→ **Exercise objective**:
Before you return the entries below, strip out the pictures and keep all else exact.

[Rendered images with source text]
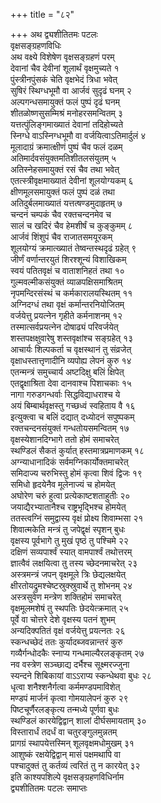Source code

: +++
title = "८२"

+++
अथ द्व्यशीतितमः पटलः  
वृक्षसङ्ग्रहणविधिः  
अथ वक्ष्ये विशेषेण वृक्षसङ्ग्रहणं परम्  
देवानां चैव देवीनां शूलार्थं वृक्षमुच्यते १  
पुंस्त्रीनपुंसकं चेति वृक्षभेदं त्रिधा भवेत्  
सुषिरं स्थिग्धभूमौ वा आर्जवं सुदृढं घनम् २  
अल्पगन्धसमायुक्तं फलं पुष्पं दृढं घनम्  
शीतळोष्णसुसम्मिश्रं मनोहरसमन्वितम् ३  
यत्तत्पुंलिङ्गमाख्यातं देवानां तदिहोच्यते  
स्निग्धे वाऽस्निग्धभूमौ वा वर्जयित्वाऽतिमार्दुलं ४  
मूलादाग्रं क्रमात्क्षीणं पुष्पं चैव फलं दळम्  
अतिमार्दवसंयुक्तमतिशीतलसंयुतम् ५  
अतिस्नेहसमायुक्तं रसं चैव तथा भवेत्  
एतत्स्त्रीवृक्षमाख्यातं देवीनां शूलयोग्यकम् ६  
क्षीणमूलसमायुक्तं फलं पुष्पं दळं तथा  
अतिदुर्बलमाख्यातं यत्तत्षण्डमुदाहृतम् ७  
चन्दनं चम्पकं चैव रक्तचन्दनमेव च  
सालं च खदिरं चैव हेमशीर्षं च कुङ्कुमम् ८  
आर्जवं शिंशुपं चैव राजातसमयूरकम्  
शूलयोग्यं क्रमात्ख्यातं तेष्वन्तस्थदृढं ग्रहेत् ९  
जीर्णं वर्णान्तरयुतं शिरश्शून्यं विशाखिकम्  
स्वयं पतितवृक्षं च वाताशनिहतं तथा १०  
गुल्मवल्मीकसंयुक्तं व्याळपक्षिसमाश्रितम्  
नृपमन्दिरसंस्थं च कर्मकारालयस्थितम् ११  
अग्निदग्धं तथा वृक्षं कर्मान्तरनियोजितम्  
वर्जयेत्तु प्रयत्नेन गृहीते कर्मनाशनम् १२  
तस्मात्सर्वप्रयत्नेन दोषाढ्यं परिवर्जयेत्  
शस्तपक्षक्षुवारेषु शस्तवृक्षांश्च सङ्ग्रहेत् १३  
आचार्यः शिल्पकर्ता च वृक्षस्थानं तु संव्रजेत्  
वृक्षाधस्तात्तृणादीनि व्यपोह्य लेपनं कुरु १४  
एतन्मन्त्रं समुच्चार्य अष्टदिक्षु बलिं क्षिपेत्  
एतद्वृक्षाश्रिता देवा दानवाश्च पिशाचकाः १५  
नागा गरुडगन्धर्वाः सिद्धविद्याधराश्च ये  
अयं बिम्बार्थवृक्षस्तु गच्छध्वं स्वहिताय वै १६  
इत्युक्त्वा च बलिं दद्यात् दध्योदनं सपुष्पकम्  
रक्तचन्दनसंयुक्तं गन्धतोयसमन्वितम् १७  
वृक्षस्येशानदिग्भागे ततो होमं समाचरेत्  
स्थण्डिलं सैकतं कुर्यात् हस्तमात्रप्रमाणकम् १८  
अग्न्याधानादिकं सर्वमग्निकार्योक्तमाचरेत्  
समिदाज्य चरुभिस्तु होमं कृत्वा शिवं द्विजः १९  
समिधो हृदयेनैव मूलेनाज्यं च होमयेत्  
अघोरेण चरुं हुत्वा प्रत्येकाष्टशताहुतीः २०  
जयाद्यैरभ्यातानैश्च राष्ट्रभृद्भिश्च होमयेत्  
ततस्त्वग्निं समुद्वास्य वृक्षं प्रोक्ष्य शिवाम्भसा २१  
शिवात्मकेति मन्त्रं तु जपेद्वृक्षं स्पृशन् बुधः  
वृक्षस्य पूर्वभागे तु मुखं पृष्ठं तु पश्चिमे २२  
दक्षिणं सव्यपार्श्वं स्यात् वामपार्श्वं तथोत्तरम्  
ज्ञात्वैवं लक्षयित्वा तु तस्य च्छेदनमाचरेत् २३  
अस्त्रमन्त्रं जपन् वृक्षमूले त्रिः छेद्यलक्षयेत्  
क्षीरतोयद्रुमश्चेष्टस्रुक्स्रुवार्थे तु शोभनम् २४  
अस्त्रसुवेण मन्त्रेण शक्तिहोमं समाचरेत्  
वृक्षमूलमशेषं तु स्थपतिः छेदयेत्क्रमात् २५  
पूर्वे वा चोत्तरे देशे वृक्षस्य पतनं शुभम्  
अन्यदिक्पतितं वृक्षं वर्जयेत्तु प्रयत्नतः २६  
स्कन्धच्छेदं ततः कुर्यादब्जवन्नान्तरं कुरु  
गव्यैर्गन्धोदकैः स्नाप्य गन्धमाल्यैरलङ्कृतम् २७  
नव वस्त्रेण सञ्च्छाद्य दर्भैश्च सूक्ष्मरज्जुना  
स्यन्दने शिबिकायां वाऽऽराप्य स्कन्धेथवा बुधः २८  
धृत्वा शनैश्शनैर्गत्वा कर्ममण्डपमाविशेत्  
मण्डपं मार्जनं कृत्वा गोमयालेपनं कुरु २९  
पिष्टचूर्णैरलङ्कृत्य तन्मध्ये पूर्णवा बुधः  
स्थण्डिलं कारयेद्विद्वान् शालां दीर्घसमायताम् ३०  
विस्तारार्धं तदर्धं वा चतुरङ्गुलमुन्नतम्  
प्रागग्रं स्थापयेत्तस्मिन् शूलवृक्षमधोमुखम् ३१  
आशुष्कं रक्षयेद्विद्वान् मासं पक्षमथापि वा  
पश्चादुक्तं तु कर्तव्यं त्वरितं तु न कारयेत् ३२  
इति काश्यपशिल्पे वृक्षसङ्ग्रहणविधिर्नाम   
द्व्यशीतितमः पटलः समाप्तः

→ **Response to this task**:
Source code

: +++
title = "८२"

+++
अथ द्व्यशीतितमः पटलः  
वृक्षसङ्ग्रहणविधिः  
अथ वक्ष्ये विशेषेण वृक्षसङ्ग्रहणं परम्  
देवानां चैव देवीनां शूलार्थं वृक्षमुच्यते १  
पुंस्त्रीनपुंसकं चेति वृक्षभेदं त्रिधा भवेत्  
सुषिरं स्थिग्धभूमौ वा आर्जवं सुदृढं घनम् २  
अल्पगन्धसमायुक्तं फलं पुष्पं दृढं घनम्  
शीतळोष्णसुसम्मिश्रं मनोहरसमन्वितम् ३  
यत्तत्पुंलिङ्गमाख्यातं देवानां तदिहोच्यते  
स्निग्धे वाऽस्निग्धभूमौ वा वर्जयित्वाऽतिमार्दुलं ४  
मूलादाग्रं क्रमात्क्षीणं पुष्पं चैव फलं दळम्  
अतिमार्दवसंयुक्तमतिशीतलसंयुतम् ५  
अतिस्नेहसमायुक्तं रसं चैव तथा भवेत्  
एतत्स्त्रीवृक्षमाख्यातं देवीनां शूलयोग्यकम् ६  
क्षीणमूलसमायुक्तं फलं पुष्पं दळं तथा  
अतिदुर्बलमाख्यातं यत्तत्षण्डमुदाहृतम् ७  
चन्दनं चम्पकं चैव रक्तचन्दनमेव च  
सालं च खदिरं चैव हेमशीर्षं च कुङ्कुमम् ८  
आर्जवं शिंशुपं चैव राजातसमयूरकम्  
शूलयोग्यं क्रमात्ख्यातं तेष्वन्तस्थदृढं ग्रहेत् ९  
जीर्णं वर्णान्तरयुतं शिरश्शून्यं विशाखिकम्  
स्वयं पतितवृक्षं च वाताशनिहतं तथा १०  
गुल्मवल्मीकसंयुक्तं व्याळपक्षिसमाश्रितम्  
नृपमन्दिरसंस्थं च कर्मकारालयस्थितम् ११  
अग्निदग्धं तथा वृक्षं कर्मान्तरनियोजितम्  
वर्जयेत्तु प्रयत्नेन गृहीते कर्मनाशनम् १२  
तस्मात्सर्वप्रयत्नेन दोषाढ्यं परिवर्जयेत्  
शस्तपक्षक्षुवारेषु शस्तवृक्षांश्च सङ्ग्रहेत् १३  
आचार्यः शिल्पकर्ता च वृक्षस्थानं तु संव्रजेत्  
वृक्षाधस्तात्तृणादीनि व्यपोह्य लेपनं कुरु १४  
एतन्मन्त्रं समुच्चार्य अष्टदिक्षु बलिं क्षिपेत्  
एतद्वृक्षाश्रिता देवा दानवाश्च पिशाचकाः १५  
नागा गरुडगन्धर्वाः सिद्धविद्याधराश्च ये  
अयं बिम्बार्थवृक्षस्तु गच्छध्वं स्वहिताय वै १६  
इत्युक्त्वा च बलिं दद्यात् दध्योदनं सपुष्पकम्  
रक्तचन्दनसंयुक्तं गन्धतोयसमन्वितम् १७  
वृक्षस्येशानदिग्भागे ततो होमं समाचरेत्  
स्थण्डिलं सैकतं कुर्यात् हस्तमात्रप्रमाणकम् १८  
अग्न्याधानादिकं सर्वमग्निकार्योक्तमाचरेत्  
समिदाज्य चरुभिस्तु होमं कृत्वा शिवं द्विजः १९  
समिधो हृदयेनैव मूलेनाज्यं च होमयेत्  
अघोरेण चरुं हुत्वा प्रत्येकाष्टशताहुतीः २०  
जयाद्यैरभ्यातानैश्च राष्ट्रभृद्भिश्च होमयेत्  
ततस्त्वग्निं समुद्वास्य वृक्षं प्रोक्ष्य शिवाम्भसा २१  
शिवात्मकेति मन्त्रं तु जपेद्वृक्षं स्पृशन् बुधः  
वृक्षस्य पूर्वभागे तु मुखं पृष्ठं तु पश्चिमे २२  
दक्षिणं सव्यपार्श्वं स्यात् वामपार्श्वं तथोत्तरम्  
ज्ञात्वैवं लक्षयित्वा तु तस्य च्छेदनमाचरेत् २३  
अस्त्रमन्त्रं जपन् वृक्षमूले त्रिः छेद्यलक्षयेत्  
क्षीरतोयद्रुमश्चेष्टस्रुक्स्रुवार्थे तु शोभनम् २४  
अस्त्रसुवेण मन्त्रेण शक्तिहोमं समाचरेत्  
वृक्षमूलमशेषं तु स्थपतिः छेदयेत्क्रमात् २५  
पूर्वे वा चोत्तरे देशे वृक्षस्य पतनं शुभम्  
अन्यदिक्पतितं वृक्षं वर्जयेत्तु प्रयत्नतः २६  
स्कन्धच्छेदं ततः कुर्यादब्जवन्नान्तरं कुरु  
गव्यैर्गन्धोदकैः स्नाप्य गन्धमाल्यैरलङ्कृतम् २७  
नव वस्त्रेण सञ्च्छाद्य दर्भैश्च सूक्ष्मरज्जुना  
स्यन्दने शिबिकायां वाऽऽराप्य स्कन्धेथवा बुधः २८  
धृत्वा शनैश्शनैर्गत्वा कर्ममण्डपमाविशेत्  
मण्डपं मार्जनं कृत्वा गोमयालेपनं कुरु २९  
पिष्टचूर्णैरलङ्कृत्य तन्मध्ये पूर्णवा बुधः  
स्थण्डिलं कारयेद्विद्वान् शालां दीर्घसमायताम् ३०  
विस्तारार्धं तदर्धं वा चतुरङ्गुलमुन्नतम्  
प्रागग्रं स्थापयेत्तस्मिन् शूलवृक्षमधोमुखम् ३१  
आशुष्कं रक्षयेद्विद्वान् मासं पक्षमथापि वा  
पश्चादुक्तं तु कर्तव्यं त्वरितं तु न कारयेत् ३२  
इति काश्यपशिल्पे वृक्षसङ्ग्रहणविधिर्नाम   
द्व्यशीतितमः पटलः समाप्तः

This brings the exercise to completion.